In Amazonia

Santarém, Brazil.

For decades now the green movement has been tying itself in knots about this part of the world. The forest which covers Amazonia, 60 per cent of the land area of one of the world largest countries is, we are told a resource for humanity. Indeed the great Amazon itself is a resource for humanity. Doesn’t it contain a fifth of all the world’s fresh water?

After all it is the world’s greatest river, twelve times as big as the Mississippi as it flows past what is left of New Orleans and sixteen times as voluminous as the Nile as it flows past the rather more durable Pyramids. If you stand at the mouth of the Amazon, say downstream in Belém or on the great island of Marajó, you will see as much water flowing past you in a day as you would if you stood on Westminster Bridge in London beside Big Ben for a year. As your plane starts its descent into Belém you see a tiny city of a million people perched on the Amazon’s muddy banks which is dwarfed by the mass of water flowing around and past it to the horizon.

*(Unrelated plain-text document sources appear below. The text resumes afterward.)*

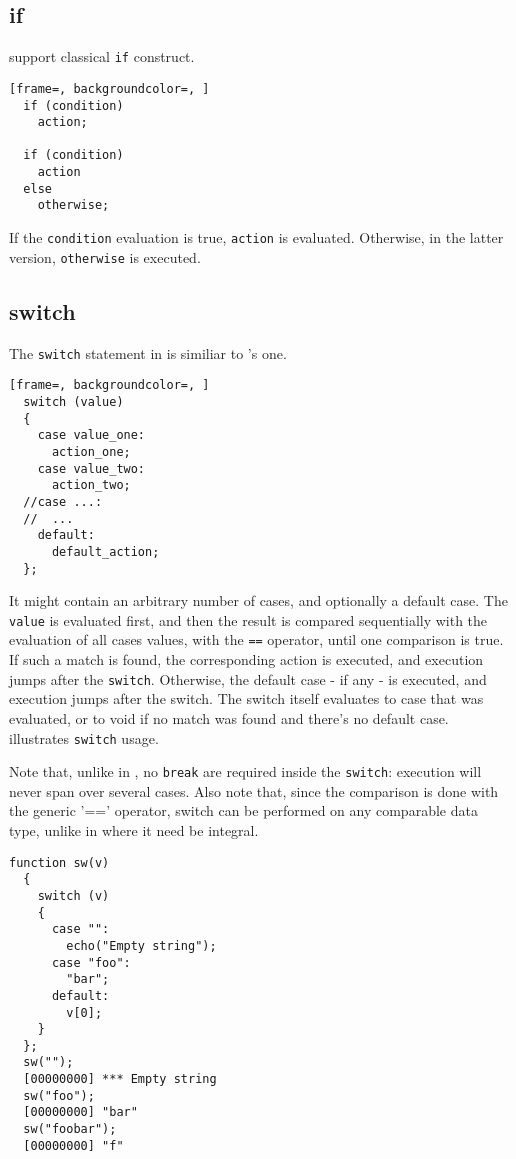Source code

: \documentclass[openright,twoside,12pt]{report}
\begin{document}
\subsection{if}

\us support classical \lstinline|if| construct.

\begin{lstlisting}[frame=, backgroundcolor=, ]
  if (condition)
    action;

  if (condition)
    action
  else
    otherwise;
\end{lstlisting}

If the \lstinline|condition| evaluation is true, \lstinline|action| is
evaluated. Otherwise, in the latter version, \lstinline|otherwise| is
executed.

\subsection{switch}

The \lstinline|switch| statement in \us is similiar to \C's one.

\begin{lstlisting}[frame=, backgroundcolor=, ]
  switch (value)
  {
    case value_one:
      action_one;
    case value_two:
      action_two;
  //case ...:
  //  ...
    default:
      default_action;
  };
\end{lstlisting}

It might contain an arbitrary number of cases, and optionally a
default case. The \lstinline|value| is evaluated first, and then the
result is compared sequentially with the evaluation of all cases
values, with the \lstinline|==| operator, until one comparison is
true. If such a match is found, the corresponding action is executed,
and execution jumps after the \lstinline|switch|. Otherwise, the
default case - if any - is executed, and execution jumps after the
switch. The switch itself evaluates to case that was evaluated, or to
void if no match was found and there's no default case. 
illustrates \lstinline|switch| usage.

Note that, unlike in \C, no \lstinline|break| are required inside the
\lstinline|switch|: execution will never span over several cases. Also
note that, since the comparison is done with the generic '=='
operator, switch can be performed on any comparable data type, unlike
in \C where it need be integral.

\begin{lstlisting}[caption=The \lstinline|switch| construct,
  label=lst:switch, float=\floatpos]
  function sw(v)
  {
    switch (v)
    {
      case "":
        echo("Empty string");
      case "foo":
        "bar";
      default:
        v[0];
    }
  };
  sw("");
  [00000000] *** Empty string
  sw("foo");
  [00000000] "bar"
  sw("foobar");
  [00000000] "f"
\end{lstlisting}
\end{document}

The other day I stood here in Santarém beside the Tapajós River, one of the largest of the Amazon’s one thousand tributaries, as it moved to towards its confluence with the Amazon. The Tapajós measures 16 kilometres across and it flows through one of the states of Amazonia, Para, which is larger than Ireland, France, Italy, Belgium, Holland and Luxembourg put together.

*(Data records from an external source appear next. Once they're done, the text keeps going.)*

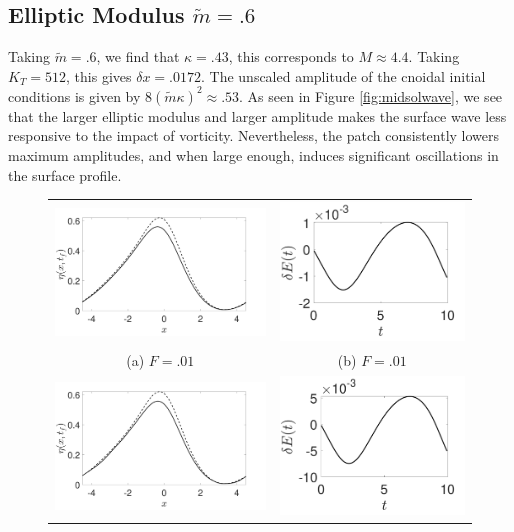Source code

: \documentclass[a4paper,11pt]{article}
\begin{document}
\subsection*{Elliptic Modulus $\tilde{m}=.6$}
Taking $\tilde{m}=.6$, we find that $\kappa = .43$, this corresponds to $M \approx 4.4$.  Taking $K_{T}=512$, this gives $\delta x = .0172$.  The unscaled amplitude of the cnoidal initial conditions is given by $8(\tilde{m}\kappa)^{2}\approx .53$.  As seen in Figure \ref{fig:midsolwave}, we see that the larger elliptic modulus and larger amplitude makes the surface wave less responsive to the impact of vorticity.  Nevertheless, the patch consistently lowers maximum amplitudes, and when large enough, induces significant oscillations in the surface profile.  
\begin{figure}
\centering
\begin{tabular}{cc}
\includegraphics[width=.45\textwidth]{profiles_wm_1_modu_pt6} & \includegraphics[width=.4\textwidth]{energy_wm_1_modu_pt6}\\
(a)  $F=.01$ & (b)  $F=.01$\\
\includegraphics[width=.45\textwidth]{profiles_wm_5_modu_pt6} & \includegraphics[width=.4\textwidth]{energy_wm_5_modu_pt6}\\

\end{tabular}
\end{figure}
\end{document}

Amazonia contains about a fifth of all plant, animal and insect species on the planet, half the bird species, the largest parrots, rodents and ants, not to speak of the longest snakes. And, greens of the world argue, ignorant Brazilians are allowing the Amazonian forests to be cut down mercilessly while the great Tapajós is polluted by the effluents of mercury which are released from the gold diggings upriver. These must be saved from its feckless inhabitants. Taken into care. Internationalised. Rescued. Saved for future generations the world over. Now. Immediately. There is no time to lose.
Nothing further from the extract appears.